The district court found the disciplinary proceeding in question lacked due process in that there was no prior written notice of the charges, the prisoner was not given a reasonable time to prepare a defense, and one of the members of the adjustment committee hearing the ease had prior knowledge of the incident. These findings are not clearly erroneous. In reaching them, the district judge cited his opinion in Landman v. Royster, supra, wherein he had reviewed in detail the due process requirements which must attend a prison disciplinary proceeding. We do not see this as a retroactive application of Landman. The district court’s citing of Landman was merely a reference by the court to a current decision on point and in this we find no error.

Appellant also contends his good faith reliance on standard operating procedure gives him a qualified immunity defense to liability for damages in a suit founded on 42 U.S.C. § 1983. The district court stated that, while the absence of malice would prevent an award of punitive damages, good faith was not a defense appellant could assert in avoidance of plaintiff’s claim. In Hill v. Rowland, 474 F.2d 1374, 1377 (4th Cir., 1973), this court, on the authority of Pierson v. Ray, 386 U.S. 547, 87 S.Ct. 1213, 18 L.Ed.2d 288 (1967), held that police officers who arrested a woman bystander in a lottery raid would have a defense to a § 1983 suit for damages by proving their “reasonable good faith belief ... in the legality of the arrest.” A subsequent decision very much on point with the present case, Eslinger v. Thomas, 476 F.2d 225 (4th Cir., 1973), similarly affirms the concept of “reasonable good faith” as a § 1983 defense. That decision held that a clerk of the South Carolina Legislature who denied the plaintiff a job as a legislative page solely because she was a woman, in accordance with the longstanding official custom of reserving such positions for men, could not be held liable for damages under § 1983. As was noted,

Although the clerk may have acted with little sensitivity to a swelling tide of legal and social precedent rapidly eroding the bastion of male chauvinism, he acted in the light of a longstanding, albeit vaguely defined, “custom” of the South Carolina Senate barring female pages.
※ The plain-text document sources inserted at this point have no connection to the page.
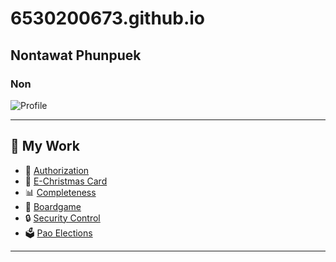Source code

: # 6530200673.github.io

## Nontawat Phunpuek  
### Non  

![Profile](Image_GIT/pic.jpeg)  

---

## 📂 My Work  

- 📜 [Authorization](authorization.md)  
- 🎄 [E-Christmas Card](ecard.md)  
- 📊 [Completeness](completeness.md)  
- 🎲 [Boardgame](boardgame.md)  
- 🔒 [Security Control](security-control.md)  
- 🗳️ [Pao Elections](pao-elections.md)  

---
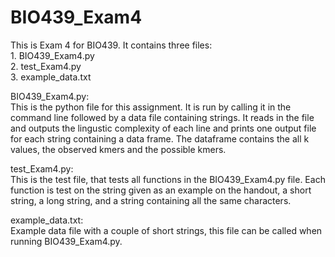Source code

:# BIO439_Exam4

This is Exam 4 for BIO439. It contains three files:  
     1. BIO439_Exam4.py  
     2. test_Exam4.py  
     3. example_data.txt  

BIO439_Exam4.py:  
This is the python file for this assignment. It is run by calling it in the command line followed by a data file containing strings. It reads in the file and outputs the lingustic complexity of each line and prints one output file for each string containing a data frame. The dataframe contains the all k values, the observed kmers and the possible kmers.  

test_Exam4.py:  
This is the test file, that tests all functions in the BIO439_Exam4.py file. Each function is test on the string given as an example on the handout, a short string, a long string, and a string containing all the same characters.  

example_data.txt:  
Example data file with a couple of short strings, this file can be called when running BIO439_Exam4.py.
He did no more, or less, than what had always been done. “While high state officials may be expected to be reasonable men, they neither can nor should be expected to be seers in the crystal ball of constitutional doctrine.” Westberry v. Fisher, 309 F.Supp. 12, 17 (D.Me. 1970). The clerk should not be “charged with predicting the future course of constitutional law.” Pierson v. Ray, 386 U.S. 547, 557, 87 S.Ct. 1213, 1219, 18 L.Ed.2d 288 (1967).

In consequence, if appellant was acting in a reasonable good faith reliance on what was standard operating procedure in the Virginia prisons, he should not have to respond personally for damages. Although the district judge found a lack of malice in refusing punitive damages, he clearly did not accept good faith reliance on standard operating procedures as a defense to the claim for compensatory damages. Accordingly, the district court’s decision is reversed and remanded for a factual determination of whether appellant was acting in reasonable good faith reliance on standard operating procedure. If this was the case, judgment should be entered for appellant; otherwise, the prior verdict should be reinstated in the amount found by the district court.

Reversed and remanded. 
      
      . Appellee argues that appellant failed to affirmatively plead good faith in the district court and that for this reason the issue is not properly before us. It is, of course, true that good faith as a defense should be affirmatively pleaded, but we do not feel appellee is prejudiced by its assertion now. The fact that the district court specifically denied such a defense existed leads to the conclusion that the issue was implicitly, if not explicitly, before the distrct court. See, Eslinger v. Thomas, supra.